> **WHAT THIS TASK INVOLVES**
Whenever a line in this data holds the word "Here", report that line in full.

> **PROVIDED RECORDS**

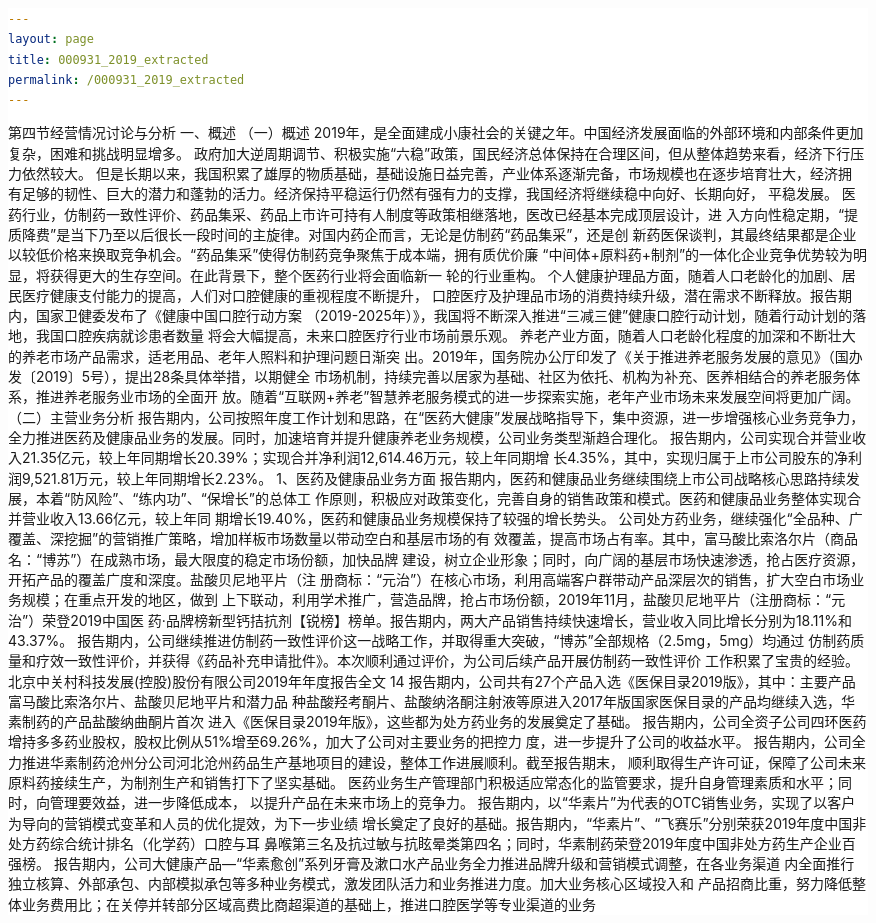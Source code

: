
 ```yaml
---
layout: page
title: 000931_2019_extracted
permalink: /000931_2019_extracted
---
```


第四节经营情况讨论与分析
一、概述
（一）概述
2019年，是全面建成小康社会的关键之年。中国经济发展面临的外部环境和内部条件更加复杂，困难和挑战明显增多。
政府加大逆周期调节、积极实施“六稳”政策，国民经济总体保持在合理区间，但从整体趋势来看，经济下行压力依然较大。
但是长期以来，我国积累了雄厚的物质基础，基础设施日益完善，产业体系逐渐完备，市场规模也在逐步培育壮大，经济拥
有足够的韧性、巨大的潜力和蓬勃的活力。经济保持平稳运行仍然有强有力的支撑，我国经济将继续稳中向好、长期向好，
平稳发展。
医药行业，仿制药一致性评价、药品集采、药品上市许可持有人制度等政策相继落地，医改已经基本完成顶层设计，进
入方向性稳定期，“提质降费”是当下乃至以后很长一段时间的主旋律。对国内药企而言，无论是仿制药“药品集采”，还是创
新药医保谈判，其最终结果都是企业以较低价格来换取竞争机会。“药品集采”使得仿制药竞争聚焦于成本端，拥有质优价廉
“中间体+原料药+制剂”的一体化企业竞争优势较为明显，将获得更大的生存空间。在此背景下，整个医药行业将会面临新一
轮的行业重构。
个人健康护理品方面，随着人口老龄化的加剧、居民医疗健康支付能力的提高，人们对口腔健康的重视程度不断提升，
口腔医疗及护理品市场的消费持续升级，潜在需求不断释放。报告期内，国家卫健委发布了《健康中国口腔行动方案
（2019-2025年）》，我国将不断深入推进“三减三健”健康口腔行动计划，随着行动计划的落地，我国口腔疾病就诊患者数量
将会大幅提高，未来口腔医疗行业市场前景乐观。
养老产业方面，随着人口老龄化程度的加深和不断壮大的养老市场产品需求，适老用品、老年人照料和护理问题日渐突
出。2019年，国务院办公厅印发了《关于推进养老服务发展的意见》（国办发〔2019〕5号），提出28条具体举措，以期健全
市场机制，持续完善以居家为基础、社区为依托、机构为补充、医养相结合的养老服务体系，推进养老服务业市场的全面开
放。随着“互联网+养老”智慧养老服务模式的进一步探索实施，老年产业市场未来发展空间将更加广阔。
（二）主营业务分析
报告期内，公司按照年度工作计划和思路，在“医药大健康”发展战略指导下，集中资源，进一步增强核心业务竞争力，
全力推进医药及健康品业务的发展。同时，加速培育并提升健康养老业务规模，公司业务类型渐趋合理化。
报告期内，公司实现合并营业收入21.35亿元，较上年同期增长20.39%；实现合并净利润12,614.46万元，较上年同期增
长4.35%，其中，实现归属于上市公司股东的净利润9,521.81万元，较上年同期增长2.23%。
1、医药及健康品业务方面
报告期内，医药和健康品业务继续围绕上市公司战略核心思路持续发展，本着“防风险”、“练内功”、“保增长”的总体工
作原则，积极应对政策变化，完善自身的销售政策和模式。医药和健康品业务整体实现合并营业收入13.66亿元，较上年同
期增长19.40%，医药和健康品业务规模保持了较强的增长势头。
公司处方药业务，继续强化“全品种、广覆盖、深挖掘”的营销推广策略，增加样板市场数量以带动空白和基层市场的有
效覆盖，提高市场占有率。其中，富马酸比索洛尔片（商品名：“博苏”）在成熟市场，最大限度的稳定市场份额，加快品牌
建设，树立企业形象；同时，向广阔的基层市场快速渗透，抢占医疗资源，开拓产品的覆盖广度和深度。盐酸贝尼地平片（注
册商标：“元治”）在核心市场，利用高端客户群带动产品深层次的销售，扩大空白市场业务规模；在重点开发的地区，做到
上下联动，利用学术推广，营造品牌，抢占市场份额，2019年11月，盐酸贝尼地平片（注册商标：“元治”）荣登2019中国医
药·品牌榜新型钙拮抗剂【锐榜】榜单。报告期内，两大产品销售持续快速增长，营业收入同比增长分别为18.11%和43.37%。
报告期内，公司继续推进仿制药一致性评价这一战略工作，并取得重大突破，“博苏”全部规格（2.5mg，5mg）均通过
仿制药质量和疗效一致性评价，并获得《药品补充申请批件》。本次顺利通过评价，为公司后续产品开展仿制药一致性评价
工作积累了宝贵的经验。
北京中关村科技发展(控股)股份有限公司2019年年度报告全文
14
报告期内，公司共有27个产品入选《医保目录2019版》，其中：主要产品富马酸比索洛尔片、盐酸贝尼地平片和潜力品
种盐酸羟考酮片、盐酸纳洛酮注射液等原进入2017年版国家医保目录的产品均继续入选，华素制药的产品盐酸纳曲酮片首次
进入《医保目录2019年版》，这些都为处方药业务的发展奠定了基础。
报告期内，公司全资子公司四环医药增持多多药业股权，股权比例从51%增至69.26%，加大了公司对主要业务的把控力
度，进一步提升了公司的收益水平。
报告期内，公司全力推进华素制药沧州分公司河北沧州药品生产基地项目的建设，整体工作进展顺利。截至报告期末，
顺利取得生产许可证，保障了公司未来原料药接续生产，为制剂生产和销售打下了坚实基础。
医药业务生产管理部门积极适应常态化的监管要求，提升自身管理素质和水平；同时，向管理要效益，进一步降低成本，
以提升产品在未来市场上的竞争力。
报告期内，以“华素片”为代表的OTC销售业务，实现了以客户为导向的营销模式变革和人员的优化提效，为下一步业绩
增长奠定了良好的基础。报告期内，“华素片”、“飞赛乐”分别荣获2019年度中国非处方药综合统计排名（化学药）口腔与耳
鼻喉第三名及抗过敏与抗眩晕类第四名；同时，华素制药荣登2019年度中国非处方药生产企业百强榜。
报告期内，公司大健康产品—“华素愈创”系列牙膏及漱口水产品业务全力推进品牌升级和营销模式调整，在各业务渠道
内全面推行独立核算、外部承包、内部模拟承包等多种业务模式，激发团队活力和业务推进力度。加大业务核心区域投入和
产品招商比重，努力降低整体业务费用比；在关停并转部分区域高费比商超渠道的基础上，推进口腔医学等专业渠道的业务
--
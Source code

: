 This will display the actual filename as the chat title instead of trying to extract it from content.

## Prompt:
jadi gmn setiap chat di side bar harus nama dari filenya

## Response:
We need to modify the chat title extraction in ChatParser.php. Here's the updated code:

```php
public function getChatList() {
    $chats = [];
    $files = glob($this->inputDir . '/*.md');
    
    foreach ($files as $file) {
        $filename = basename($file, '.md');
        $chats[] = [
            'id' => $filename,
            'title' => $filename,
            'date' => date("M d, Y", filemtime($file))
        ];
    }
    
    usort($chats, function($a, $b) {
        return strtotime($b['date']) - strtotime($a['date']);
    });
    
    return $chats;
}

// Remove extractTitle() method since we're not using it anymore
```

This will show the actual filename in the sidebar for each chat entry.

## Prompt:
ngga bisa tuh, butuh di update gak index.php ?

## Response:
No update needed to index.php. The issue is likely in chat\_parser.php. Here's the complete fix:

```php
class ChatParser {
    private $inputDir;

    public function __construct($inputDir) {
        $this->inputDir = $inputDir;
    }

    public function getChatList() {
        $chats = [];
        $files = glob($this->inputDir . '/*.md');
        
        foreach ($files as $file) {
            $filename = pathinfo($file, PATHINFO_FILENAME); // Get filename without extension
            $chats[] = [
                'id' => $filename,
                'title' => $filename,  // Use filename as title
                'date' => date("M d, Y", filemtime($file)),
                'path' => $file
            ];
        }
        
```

> **ANSWER SECTION**
We need to modify the chat title extraction in ChatParser.php. Here's the updated code:
No update needed to index.php. The issue is likely in chat\_parser.php. Here's the complete fix:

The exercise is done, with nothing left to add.